• **Task input**
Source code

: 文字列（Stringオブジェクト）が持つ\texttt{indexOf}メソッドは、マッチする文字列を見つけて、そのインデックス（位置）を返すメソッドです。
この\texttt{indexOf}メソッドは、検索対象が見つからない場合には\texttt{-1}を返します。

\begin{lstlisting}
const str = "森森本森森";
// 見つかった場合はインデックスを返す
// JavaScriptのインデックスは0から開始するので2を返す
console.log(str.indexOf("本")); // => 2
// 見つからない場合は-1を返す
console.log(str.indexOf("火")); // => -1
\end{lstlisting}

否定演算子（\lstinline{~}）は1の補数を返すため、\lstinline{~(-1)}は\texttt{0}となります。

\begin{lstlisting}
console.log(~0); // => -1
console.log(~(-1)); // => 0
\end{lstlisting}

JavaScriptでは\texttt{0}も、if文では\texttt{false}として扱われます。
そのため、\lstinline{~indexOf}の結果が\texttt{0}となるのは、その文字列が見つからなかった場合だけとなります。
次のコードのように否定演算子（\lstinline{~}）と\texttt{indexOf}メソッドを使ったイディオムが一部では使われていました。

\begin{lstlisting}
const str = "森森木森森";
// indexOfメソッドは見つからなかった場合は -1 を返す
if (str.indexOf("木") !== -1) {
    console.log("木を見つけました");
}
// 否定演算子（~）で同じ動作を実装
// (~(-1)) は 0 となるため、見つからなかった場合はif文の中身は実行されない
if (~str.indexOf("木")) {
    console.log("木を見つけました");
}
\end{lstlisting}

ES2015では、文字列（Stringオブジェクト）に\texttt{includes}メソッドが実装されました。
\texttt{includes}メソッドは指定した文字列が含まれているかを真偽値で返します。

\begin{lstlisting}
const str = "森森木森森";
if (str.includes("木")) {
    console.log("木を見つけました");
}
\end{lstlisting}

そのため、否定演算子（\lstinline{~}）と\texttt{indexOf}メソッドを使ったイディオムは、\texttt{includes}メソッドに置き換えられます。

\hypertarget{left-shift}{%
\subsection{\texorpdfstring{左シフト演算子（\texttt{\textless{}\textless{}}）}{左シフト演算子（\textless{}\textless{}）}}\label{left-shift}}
==
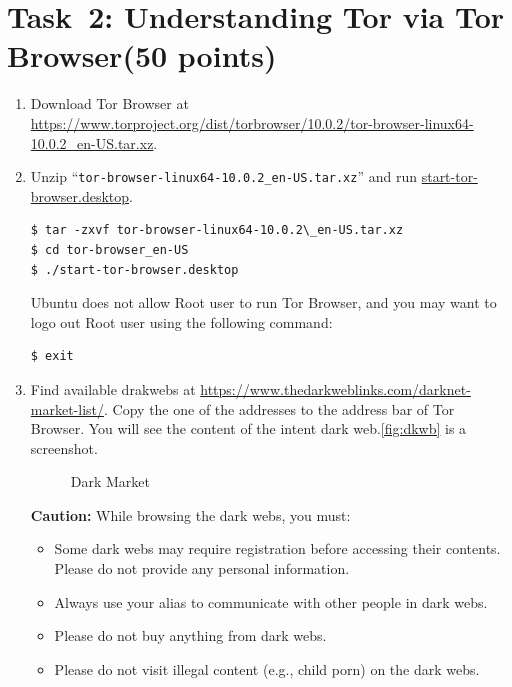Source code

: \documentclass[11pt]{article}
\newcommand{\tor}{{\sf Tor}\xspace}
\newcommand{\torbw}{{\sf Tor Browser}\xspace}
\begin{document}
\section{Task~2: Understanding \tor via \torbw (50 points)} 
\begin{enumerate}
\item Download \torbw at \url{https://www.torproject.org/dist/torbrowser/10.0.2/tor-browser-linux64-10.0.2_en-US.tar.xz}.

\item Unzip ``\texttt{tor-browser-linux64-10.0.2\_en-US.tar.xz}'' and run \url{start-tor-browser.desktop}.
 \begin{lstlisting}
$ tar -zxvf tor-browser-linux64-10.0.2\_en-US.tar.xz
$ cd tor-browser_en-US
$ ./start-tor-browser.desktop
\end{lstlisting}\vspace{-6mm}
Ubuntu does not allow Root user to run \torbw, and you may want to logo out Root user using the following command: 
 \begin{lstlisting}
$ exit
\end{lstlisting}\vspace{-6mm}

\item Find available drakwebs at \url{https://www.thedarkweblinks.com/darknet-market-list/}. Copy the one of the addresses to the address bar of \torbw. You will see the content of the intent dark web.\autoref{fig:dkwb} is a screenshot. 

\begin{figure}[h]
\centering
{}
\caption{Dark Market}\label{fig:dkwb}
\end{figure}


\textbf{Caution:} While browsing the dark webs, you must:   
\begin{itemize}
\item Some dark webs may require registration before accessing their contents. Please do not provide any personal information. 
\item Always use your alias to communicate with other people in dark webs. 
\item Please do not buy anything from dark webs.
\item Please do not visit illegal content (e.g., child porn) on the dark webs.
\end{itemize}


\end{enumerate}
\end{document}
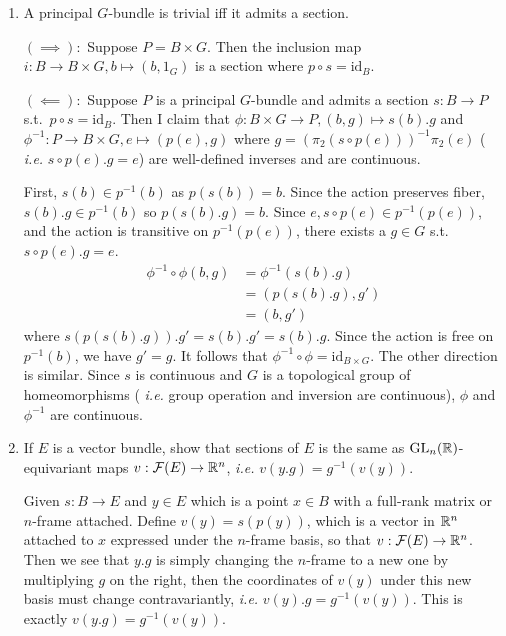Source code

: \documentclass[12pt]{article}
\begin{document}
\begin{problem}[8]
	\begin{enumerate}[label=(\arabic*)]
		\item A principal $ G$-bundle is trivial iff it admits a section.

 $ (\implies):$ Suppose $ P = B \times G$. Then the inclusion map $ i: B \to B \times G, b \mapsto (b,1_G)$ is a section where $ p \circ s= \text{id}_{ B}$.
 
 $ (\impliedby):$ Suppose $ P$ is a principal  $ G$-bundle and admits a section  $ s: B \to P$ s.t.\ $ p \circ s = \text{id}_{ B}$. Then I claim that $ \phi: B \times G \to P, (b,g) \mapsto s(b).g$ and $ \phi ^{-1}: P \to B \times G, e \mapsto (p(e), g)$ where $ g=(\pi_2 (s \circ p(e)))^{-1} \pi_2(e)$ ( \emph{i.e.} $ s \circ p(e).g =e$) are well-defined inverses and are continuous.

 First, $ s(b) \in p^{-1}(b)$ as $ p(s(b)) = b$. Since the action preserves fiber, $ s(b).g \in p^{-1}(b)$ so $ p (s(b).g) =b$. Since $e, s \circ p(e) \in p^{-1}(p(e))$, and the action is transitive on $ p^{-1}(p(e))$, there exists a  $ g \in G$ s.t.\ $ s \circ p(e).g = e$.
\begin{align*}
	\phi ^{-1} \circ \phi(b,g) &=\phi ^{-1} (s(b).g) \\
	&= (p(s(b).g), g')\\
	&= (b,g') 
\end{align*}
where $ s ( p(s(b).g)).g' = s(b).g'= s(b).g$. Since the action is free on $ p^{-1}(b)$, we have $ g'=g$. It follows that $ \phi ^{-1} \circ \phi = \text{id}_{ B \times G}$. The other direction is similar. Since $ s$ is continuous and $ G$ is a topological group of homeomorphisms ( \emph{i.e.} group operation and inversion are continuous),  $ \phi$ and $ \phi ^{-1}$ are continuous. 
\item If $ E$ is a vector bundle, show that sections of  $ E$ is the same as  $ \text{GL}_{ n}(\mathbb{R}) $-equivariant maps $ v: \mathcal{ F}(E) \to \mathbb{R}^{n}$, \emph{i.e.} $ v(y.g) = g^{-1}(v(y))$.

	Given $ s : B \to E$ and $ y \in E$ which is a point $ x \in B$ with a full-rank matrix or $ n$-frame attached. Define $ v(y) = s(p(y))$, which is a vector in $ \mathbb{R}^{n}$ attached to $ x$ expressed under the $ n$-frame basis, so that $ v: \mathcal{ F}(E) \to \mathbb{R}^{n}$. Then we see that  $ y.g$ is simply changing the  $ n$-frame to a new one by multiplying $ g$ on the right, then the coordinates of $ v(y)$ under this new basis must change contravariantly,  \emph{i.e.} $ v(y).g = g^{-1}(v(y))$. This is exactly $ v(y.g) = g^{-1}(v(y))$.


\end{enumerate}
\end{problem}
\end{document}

• **Requirement**
Identify the lines in the entries above that contain "Stringオブジェクト", then copy them out.

• **Response to this task**
: 文字列（Stringオブジェクト）が持つ\texttt{indexOf}メソッドは、マッチする文字列を見つけて、そのインデックス（位置）を返すメソッドです。
ES2015では、文字列（Stringオブジェクト）に\texttt{includes}メソッドが実装されました。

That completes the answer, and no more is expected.